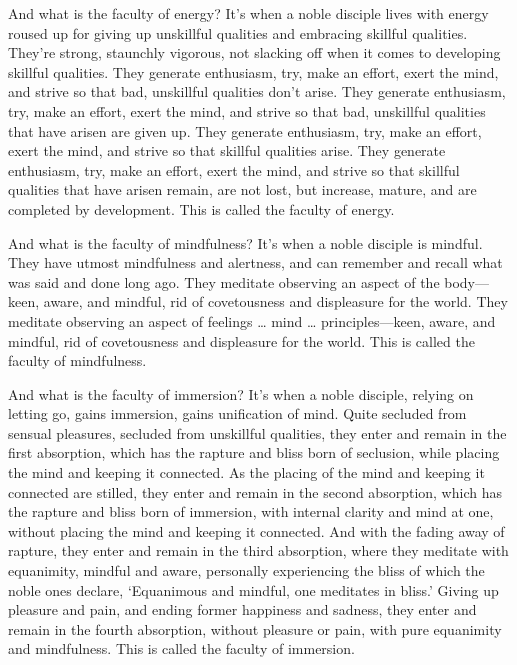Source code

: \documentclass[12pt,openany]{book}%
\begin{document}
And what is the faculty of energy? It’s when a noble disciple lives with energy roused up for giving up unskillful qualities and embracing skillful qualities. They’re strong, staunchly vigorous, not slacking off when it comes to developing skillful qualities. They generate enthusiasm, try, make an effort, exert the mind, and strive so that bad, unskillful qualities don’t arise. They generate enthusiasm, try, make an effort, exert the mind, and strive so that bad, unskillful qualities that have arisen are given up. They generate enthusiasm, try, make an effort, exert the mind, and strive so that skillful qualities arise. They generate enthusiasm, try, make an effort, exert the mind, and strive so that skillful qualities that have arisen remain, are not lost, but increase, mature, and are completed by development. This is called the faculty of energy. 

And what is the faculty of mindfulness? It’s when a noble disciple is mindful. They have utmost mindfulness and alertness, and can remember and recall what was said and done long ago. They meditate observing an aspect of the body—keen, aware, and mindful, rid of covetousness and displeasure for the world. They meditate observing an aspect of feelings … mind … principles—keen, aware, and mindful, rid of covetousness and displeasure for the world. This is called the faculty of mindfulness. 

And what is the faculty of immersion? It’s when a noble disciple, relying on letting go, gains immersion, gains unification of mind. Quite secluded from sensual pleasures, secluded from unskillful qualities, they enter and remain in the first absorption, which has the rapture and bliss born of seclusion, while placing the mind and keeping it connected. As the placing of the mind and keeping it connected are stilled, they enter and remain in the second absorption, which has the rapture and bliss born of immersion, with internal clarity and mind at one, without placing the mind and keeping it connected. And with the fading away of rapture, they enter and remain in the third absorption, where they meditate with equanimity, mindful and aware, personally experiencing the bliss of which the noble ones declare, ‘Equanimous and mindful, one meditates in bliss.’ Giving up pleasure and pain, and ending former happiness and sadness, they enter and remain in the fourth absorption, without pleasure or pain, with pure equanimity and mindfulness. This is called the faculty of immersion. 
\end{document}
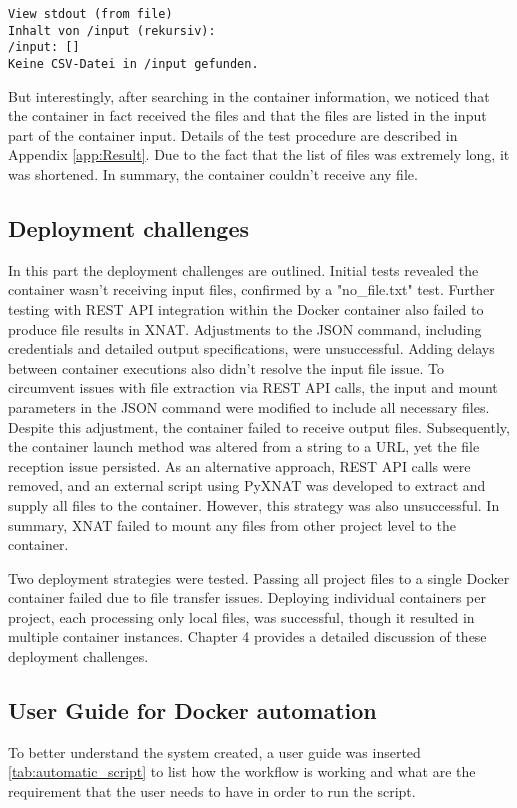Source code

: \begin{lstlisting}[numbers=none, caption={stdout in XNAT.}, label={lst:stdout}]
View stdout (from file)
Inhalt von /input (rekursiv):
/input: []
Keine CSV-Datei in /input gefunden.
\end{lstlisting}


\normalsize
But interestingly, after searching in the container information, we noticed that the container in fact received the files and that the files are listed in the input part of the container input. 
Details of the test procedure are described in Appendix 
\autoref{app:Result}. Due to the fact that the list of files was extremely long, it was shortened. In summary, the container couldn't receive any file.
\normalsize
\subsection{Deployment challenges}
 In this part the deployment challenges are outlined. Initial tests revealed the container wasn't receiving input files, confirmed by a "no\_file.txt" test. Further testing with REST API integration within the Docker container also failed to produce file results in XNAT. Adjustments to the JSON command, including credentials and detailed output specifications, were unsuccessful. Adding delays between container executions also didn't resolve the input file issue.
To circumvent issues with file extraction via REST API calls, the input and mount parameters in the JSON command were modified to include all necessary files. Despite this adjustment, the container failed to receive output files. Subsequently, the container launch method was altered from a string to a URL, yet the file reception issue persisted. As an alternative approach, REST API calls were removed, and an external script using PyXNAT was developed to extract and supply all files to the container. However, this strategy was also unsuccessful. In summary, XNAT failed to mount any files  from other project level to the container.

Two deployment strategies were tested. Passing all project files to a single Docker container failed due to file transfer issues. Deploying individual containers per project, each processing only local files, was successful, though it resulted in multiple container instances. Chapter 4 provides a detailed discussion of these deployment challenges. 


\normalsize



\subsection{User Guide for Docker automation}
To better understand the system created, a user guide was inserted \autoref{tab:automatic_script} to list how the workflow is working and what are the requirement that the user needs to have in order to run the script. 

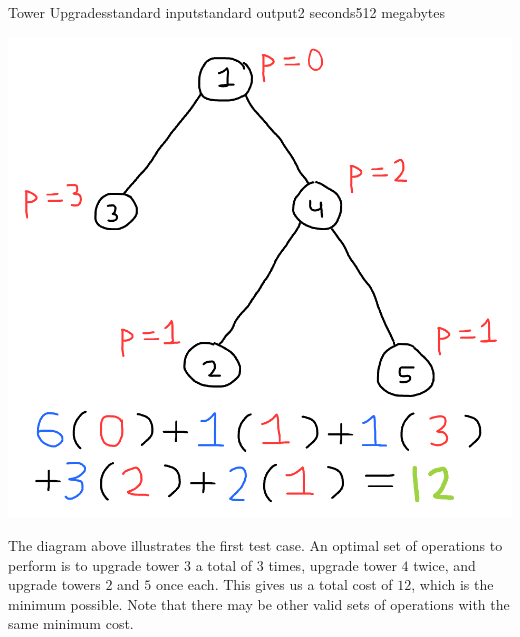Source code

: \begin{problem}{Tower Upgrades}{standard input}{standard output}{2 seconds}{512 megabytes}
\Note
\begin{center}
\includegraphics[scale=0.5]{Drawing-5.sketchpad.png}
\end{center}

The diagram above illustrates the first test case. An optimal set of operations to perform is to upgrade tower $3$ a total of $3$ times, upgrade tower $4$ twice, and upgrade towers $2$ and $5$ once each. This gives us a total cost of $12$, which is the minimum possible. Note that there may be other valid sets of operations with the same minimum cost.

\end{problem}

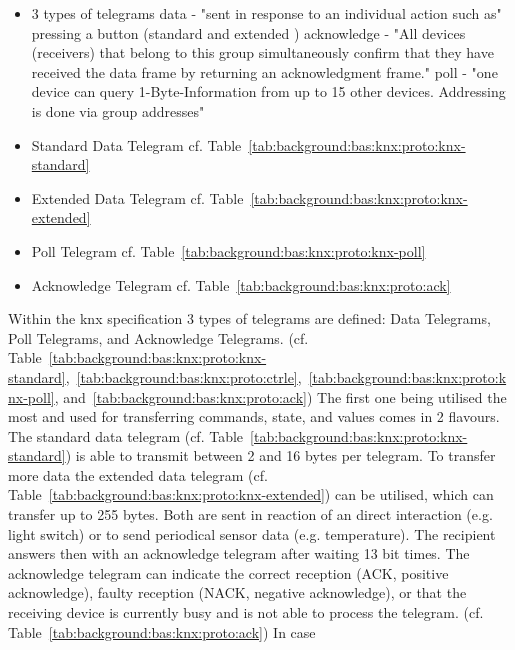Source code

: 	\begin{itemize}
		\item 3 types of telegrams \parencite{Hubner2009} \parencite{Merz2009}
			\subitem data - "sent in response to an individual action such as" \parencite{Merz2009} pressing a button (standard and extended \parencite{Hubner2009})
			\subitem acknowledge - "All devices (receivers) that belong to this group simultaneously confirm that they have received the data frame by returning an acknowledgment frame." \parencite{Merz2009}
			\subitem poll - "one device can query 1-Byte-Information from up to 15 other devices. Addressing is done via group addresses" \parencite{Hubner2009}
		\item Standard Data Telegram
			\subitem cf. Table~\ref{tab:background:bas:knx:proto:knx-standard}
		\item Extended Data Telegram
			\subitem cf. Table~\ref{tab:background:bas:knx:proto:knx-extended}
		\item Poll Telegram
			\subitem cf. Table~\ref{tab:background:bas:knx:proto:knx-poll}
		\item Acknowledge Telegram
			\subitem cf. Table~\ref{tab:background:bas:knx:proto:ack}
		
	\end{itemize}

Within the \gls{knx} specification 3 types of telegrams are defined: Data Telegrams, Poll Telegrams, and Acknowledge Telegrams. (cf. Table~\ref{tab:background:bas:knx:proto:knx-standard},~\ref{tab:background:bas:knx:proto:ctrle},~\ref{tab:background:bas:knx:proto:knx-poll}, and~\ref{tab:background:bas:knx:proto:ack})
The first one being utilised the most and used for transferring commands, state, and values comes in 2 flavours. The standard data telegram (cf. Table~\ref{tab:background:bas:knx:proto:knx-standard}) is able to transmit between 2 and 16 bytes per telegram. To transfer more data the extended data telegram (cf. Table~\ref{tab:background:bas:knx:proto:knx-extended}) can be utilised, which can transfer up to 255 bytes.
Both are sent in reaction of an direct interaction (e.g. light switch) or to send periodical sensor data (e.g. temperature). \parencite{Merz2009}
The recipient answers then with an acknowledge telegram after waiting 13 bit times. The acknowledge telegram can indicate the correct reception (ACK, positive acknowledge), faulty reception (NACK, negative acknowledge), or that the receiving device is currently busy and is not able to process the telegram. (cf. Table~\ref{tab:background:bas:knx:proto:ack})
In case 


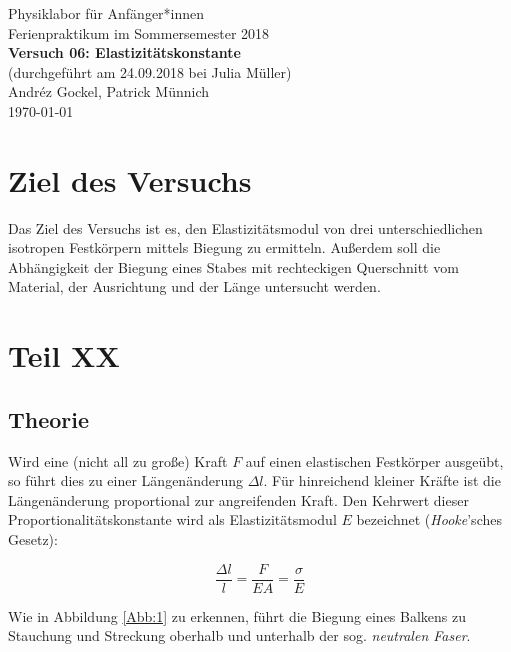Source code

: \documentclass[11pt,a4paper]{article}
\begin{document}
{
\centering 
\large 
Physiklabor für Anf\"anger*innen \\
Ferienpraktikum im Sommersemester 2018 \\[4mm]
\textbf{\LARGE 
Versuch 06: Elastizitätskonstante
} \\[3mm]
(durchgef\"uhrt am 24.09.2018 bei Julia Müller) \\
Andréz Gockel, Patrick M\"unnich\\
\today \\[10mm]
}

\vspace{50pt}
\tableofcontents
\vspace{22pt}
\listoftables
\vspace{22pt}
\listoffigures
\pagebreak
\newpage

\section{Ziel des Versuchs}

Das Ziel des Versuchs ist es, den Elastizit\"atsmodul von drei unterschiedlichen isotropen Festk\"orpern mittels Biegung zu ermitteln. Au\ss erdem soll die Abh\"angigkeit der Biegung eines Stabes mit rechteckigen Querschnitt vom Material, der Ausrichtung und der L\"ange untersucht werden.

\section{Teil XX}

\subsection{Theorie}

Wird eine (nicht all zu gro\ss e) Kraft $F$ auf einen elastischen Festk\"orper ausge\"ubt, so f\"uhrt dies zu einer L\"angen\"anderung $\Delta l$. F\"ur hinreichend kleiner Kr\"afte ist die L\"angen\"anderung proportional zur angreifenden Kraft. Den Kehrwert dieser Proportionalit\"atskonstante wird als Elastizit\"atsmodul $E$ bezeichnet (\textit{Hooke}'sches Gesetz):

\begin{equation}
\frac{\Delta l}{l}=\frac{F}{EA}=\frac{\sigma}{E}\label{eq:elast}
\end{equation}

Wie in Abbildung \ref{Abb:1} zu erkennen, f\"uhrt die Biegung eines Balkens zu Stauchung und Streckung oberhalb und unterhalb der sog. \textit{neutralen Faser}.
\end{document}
┄┄┄┄┄┄┄┄┄┄┄┄┄┄┄┄┄┄┄┄
→ **Your assignment**: From the first line above through the line containing "And what is the faculty of energy?", copy everything exactly, without the pictures.

→ **Output for this task**:
Source code

: \documentclass[12pt,openany]{book}%
\begin{document}
And what is the faculty of energy? It’s when a noble disciple lives with energy roused up for giving up unskillful qualities and embracing skillful qualities. They’re strong, staunchly vigorous, not slacking off when it comes to developing skillful qualities. They generate enthusiasm, try, make an effort, exert the mind, and strive so that bad, unskillful qualities don’t arise. They generate enthusiasm, try, make an effort, exert the mind, and strive so that bad, unskillful qualities that have arisen are given up. They generate enthusiasm, try, make an effort, exert the mind, and strive so that skillful qualities arise. They generate enthusiasm, try, make an effort, exert the mind, and strive so that skillful qualities that have arisen remain, are not lost, but increase, mature, and are completed by development. This is called the faculty of energy. 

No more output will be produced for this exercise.